YOUR GOAL » Check every line of the data below for "Sequence". Copy each one that has it.

GIVEN INFORMATION »
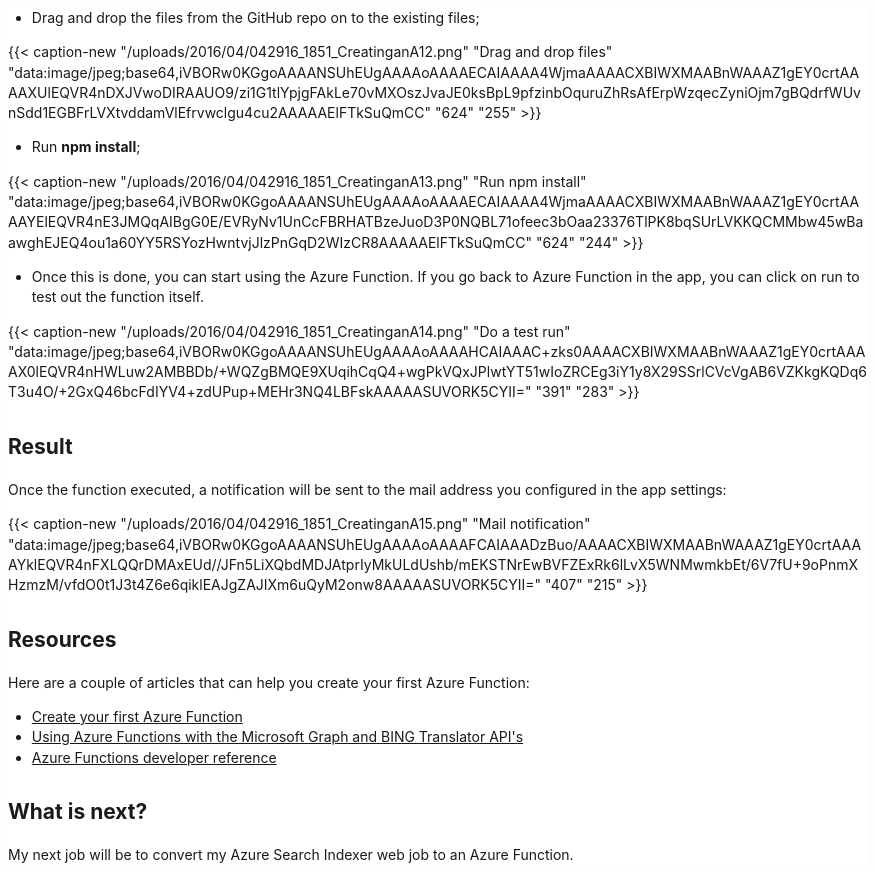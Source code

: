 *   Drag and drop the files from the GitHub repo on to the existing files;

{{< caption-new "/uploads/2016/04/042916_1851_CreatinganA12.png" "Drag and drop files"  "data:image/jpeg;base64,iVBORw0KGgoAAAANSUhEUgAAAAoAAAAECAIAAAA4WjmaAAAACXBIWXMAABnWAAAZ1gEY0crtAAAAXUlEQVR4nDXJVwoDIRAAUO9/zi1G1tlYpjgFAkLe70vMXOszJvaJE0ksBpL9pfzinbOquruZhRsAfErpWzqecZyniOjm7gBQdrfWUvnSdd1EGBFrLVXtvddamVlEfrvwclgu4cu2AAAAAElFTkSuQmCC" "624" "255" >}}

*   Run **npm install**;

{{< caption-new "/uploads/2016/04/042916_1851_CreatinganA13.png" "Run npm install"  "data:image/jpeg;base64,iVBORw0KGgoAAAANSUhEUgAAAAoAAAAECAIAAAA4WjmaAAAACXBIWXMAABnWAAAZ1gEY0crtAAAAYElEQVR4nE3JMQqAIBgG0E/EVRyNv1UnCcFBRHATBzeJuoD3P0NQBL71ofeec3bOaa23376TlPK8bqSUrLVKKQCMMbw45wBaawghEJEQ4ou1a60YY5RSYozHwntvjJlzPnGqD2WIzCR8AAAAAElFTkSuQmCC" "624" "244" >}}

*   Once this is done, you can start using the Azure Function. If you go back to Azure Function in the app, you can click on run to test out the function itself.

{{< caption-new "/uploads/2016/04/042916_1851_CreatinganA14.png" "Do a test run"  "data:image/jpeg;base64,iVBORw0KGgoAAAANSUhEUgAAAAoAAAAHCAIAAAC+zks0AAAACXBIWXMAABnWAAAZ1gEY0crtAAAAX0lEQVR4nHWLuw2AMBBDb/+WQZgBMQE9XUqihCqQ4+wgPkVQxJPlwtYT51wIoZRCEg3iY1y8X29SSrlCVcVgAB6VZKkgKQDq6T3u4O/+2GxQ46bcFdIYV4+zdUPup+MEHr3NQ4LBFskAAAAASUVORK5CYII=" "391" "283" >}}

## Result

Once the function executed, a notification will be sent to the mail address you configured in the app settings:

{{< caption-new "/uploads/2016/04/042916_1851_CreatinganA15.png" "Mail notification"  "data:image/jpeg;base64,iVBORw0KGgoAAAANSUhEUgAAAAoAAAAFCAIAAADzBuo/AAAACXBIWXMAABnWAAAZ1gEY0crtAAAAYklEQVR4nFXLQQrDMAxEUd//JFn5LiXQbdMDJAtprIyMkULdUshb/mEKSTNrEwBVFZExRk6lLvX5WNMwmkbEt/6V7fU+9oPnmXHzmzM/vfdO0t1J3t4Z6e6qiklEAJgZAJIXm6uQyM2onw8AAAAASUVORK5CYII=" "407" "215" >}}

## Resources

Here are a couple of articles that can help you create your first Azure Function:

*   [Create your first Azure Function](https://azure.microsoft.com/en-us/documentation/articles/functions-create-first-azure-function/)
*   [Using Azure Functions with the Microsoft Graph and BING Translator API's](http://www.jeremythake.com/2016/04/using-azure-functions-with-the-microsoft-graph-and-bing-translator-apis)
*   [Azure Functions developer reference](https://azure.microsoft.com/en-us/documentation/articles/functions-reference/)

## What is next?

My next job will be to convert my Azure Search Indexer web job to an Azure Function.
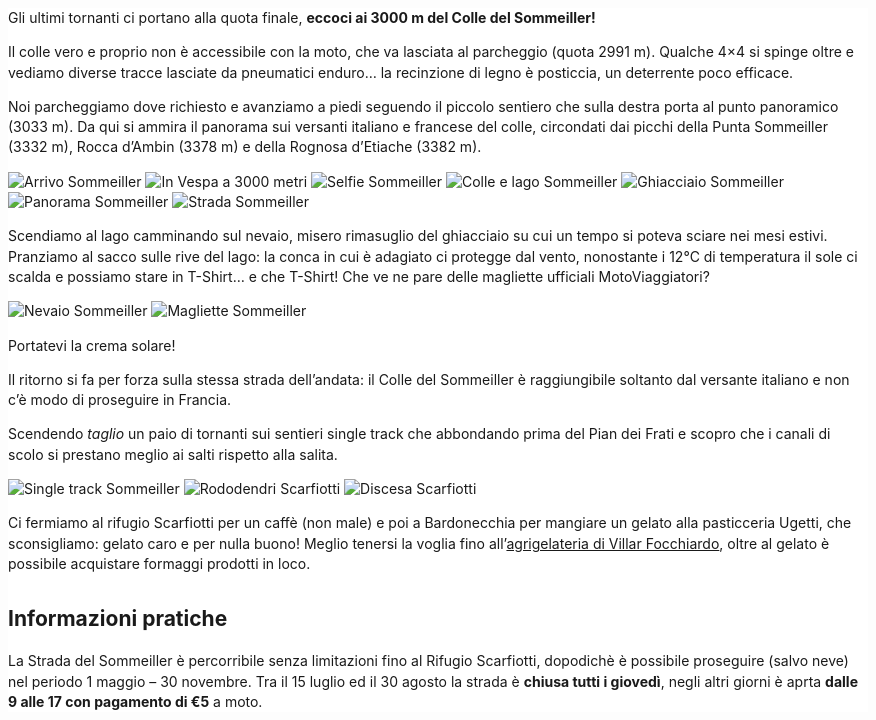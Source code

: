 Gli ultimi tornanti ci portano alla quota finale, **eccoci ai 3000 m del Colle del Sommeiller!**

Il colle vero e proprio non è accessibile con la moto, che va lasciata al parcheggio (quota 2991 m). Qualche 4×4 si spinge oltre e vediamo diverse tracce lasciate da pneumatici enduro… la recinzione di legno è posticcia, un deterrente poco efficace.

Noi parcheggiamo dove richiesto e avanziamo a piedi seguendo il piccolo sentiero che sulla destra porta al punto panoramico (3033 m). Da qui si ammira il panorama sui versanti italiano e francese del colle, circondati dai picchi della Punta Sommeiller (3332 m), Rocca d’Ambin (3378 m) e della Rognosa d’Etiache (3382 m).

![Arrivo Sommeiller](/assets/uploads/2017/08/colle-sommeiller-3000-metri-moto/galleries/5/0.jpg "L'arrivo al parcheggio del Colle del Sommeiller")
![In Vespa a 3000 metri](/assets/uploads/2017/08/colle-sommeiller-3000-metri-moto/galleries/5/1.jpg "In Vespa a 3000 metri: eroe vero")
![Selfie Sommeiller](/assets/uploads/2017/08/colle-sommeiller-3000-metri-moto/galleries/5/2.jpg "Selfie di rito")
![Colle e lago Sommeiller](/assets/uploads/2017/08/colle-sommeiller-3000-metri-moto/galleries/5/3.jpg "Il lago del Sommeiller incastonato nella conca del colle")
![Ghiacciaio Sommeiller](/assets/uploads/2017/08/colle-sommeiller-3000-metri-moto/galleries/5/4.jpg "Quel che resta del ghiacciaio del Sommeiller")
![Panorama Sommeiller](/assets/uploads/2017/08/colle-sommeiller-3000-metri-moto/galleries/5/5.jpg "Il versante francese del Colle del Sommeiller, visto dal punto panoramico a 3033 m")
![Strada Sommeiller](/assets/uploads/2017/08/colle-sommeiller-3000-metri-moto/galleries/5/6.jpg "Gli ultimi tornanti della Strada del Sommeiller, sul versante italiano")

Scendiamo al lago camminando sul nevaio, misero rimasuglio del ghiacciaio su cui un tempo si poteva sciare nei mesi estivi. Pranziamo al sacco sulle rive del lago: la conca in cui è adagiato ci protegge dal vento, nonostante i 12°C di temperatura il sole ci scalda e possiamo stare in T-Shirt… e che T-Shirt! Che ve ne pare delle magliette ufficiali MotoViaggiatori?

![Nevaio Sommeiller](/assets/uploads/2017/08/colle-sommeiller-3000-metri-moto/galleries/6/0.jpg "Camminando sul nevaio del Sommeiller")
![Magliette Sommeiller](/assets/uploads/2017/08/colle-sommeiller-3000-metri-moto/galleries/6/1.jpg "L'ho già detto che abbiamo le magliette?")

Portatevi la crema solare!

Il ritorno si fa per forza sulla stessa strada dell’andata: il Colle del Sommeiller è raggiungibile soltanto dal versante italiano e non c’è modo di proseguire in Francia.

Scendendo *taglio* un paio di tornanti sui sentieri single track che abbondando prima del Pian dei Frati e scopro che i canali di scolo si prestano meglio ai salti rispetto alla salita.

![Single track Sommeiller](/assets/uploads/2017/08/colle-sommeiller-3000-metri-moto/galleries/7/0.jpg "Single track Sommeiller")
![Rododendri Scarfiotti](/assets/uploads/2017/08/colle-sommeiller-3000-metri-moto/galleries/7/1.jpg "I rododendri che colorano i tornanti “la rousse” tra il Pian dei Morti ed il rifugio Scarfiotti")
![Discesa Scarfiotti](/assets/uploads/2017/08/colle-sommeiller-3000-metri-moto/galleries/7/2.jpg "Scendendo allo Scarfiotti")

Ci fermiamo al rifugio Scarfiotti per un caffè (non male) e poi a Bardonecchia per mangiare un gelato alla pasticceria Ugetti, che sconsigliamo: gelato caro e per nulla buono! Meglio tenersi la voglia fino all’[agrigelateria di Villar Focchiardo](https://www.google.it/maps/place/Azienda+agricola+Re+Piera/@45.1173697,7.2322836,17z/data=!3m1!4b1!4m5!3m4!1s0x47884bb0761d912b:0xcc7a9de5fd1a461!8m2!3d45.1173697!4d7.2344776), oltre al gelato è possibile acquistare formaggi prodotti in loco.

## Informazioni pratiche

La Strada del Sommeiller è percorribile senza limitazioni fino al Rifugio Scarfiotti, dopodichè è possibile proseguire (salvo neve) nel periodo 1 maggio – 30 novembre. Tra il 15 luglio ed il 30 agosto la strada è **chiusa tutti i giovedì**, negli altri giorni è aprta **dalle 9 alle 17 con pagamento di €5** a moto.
* * *
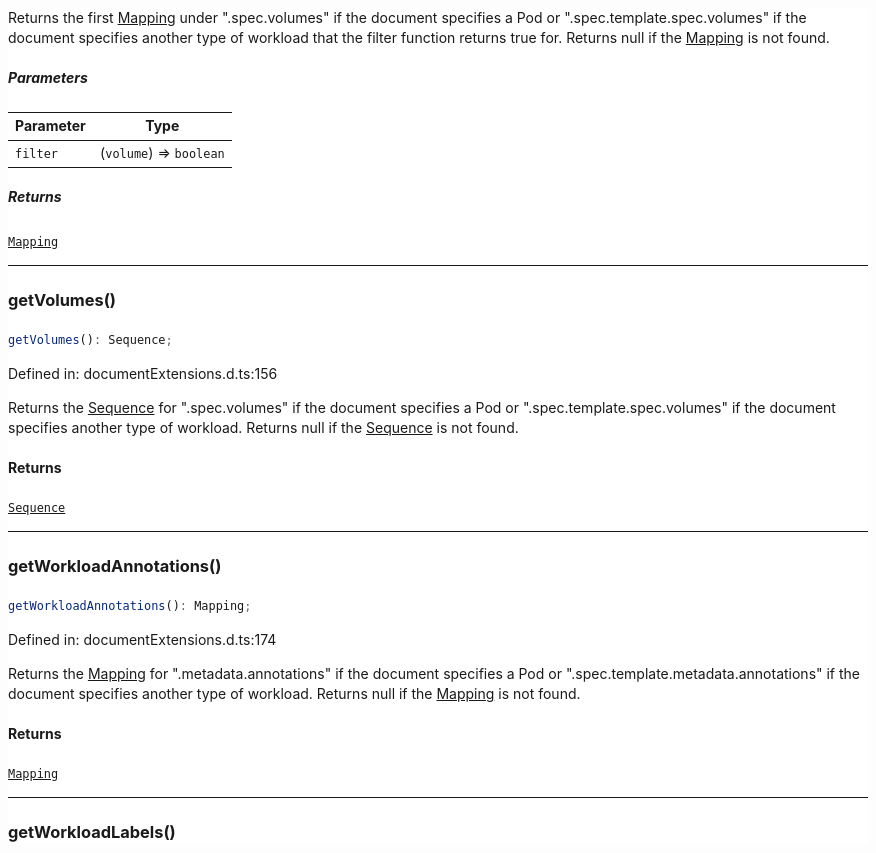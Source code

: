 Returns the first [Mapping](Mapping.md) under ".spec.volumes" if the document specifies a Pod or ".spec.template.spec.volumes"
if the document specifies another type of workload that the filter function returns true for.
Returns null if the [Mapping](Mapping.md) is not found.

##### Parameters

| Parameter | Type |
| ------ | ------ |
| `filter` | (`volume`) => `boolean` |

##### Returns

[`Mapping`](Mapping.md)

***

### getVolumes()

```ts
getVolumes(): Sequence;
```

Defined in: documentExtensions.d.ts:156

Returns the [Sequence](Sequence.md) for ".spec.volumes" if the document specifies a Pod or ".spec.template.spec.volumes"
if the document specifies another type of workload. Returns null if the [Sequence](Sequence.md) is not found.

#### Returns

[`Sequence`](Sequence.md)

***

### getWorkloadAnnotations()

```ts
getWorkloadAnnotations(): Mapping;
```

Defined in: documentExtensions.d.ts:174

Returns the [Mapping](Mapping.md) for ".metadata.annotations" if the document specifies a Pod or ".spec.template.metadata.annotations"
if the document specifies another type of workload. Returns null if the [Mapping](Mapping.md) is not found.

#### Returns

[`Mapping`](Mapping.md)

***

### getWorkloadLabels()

RESULT OF THE TASK »
getVolumes(): Sequence;
Returns the [Sequence](Sequence.md) for ".spec.volumes" if the document specifies a Pod or ".spec.template.spec.volumes"
if the document specifies another type of workload. Returns null if the [Sequence](Sequence.md) is not found.
[`Sequence`](Sequence.md)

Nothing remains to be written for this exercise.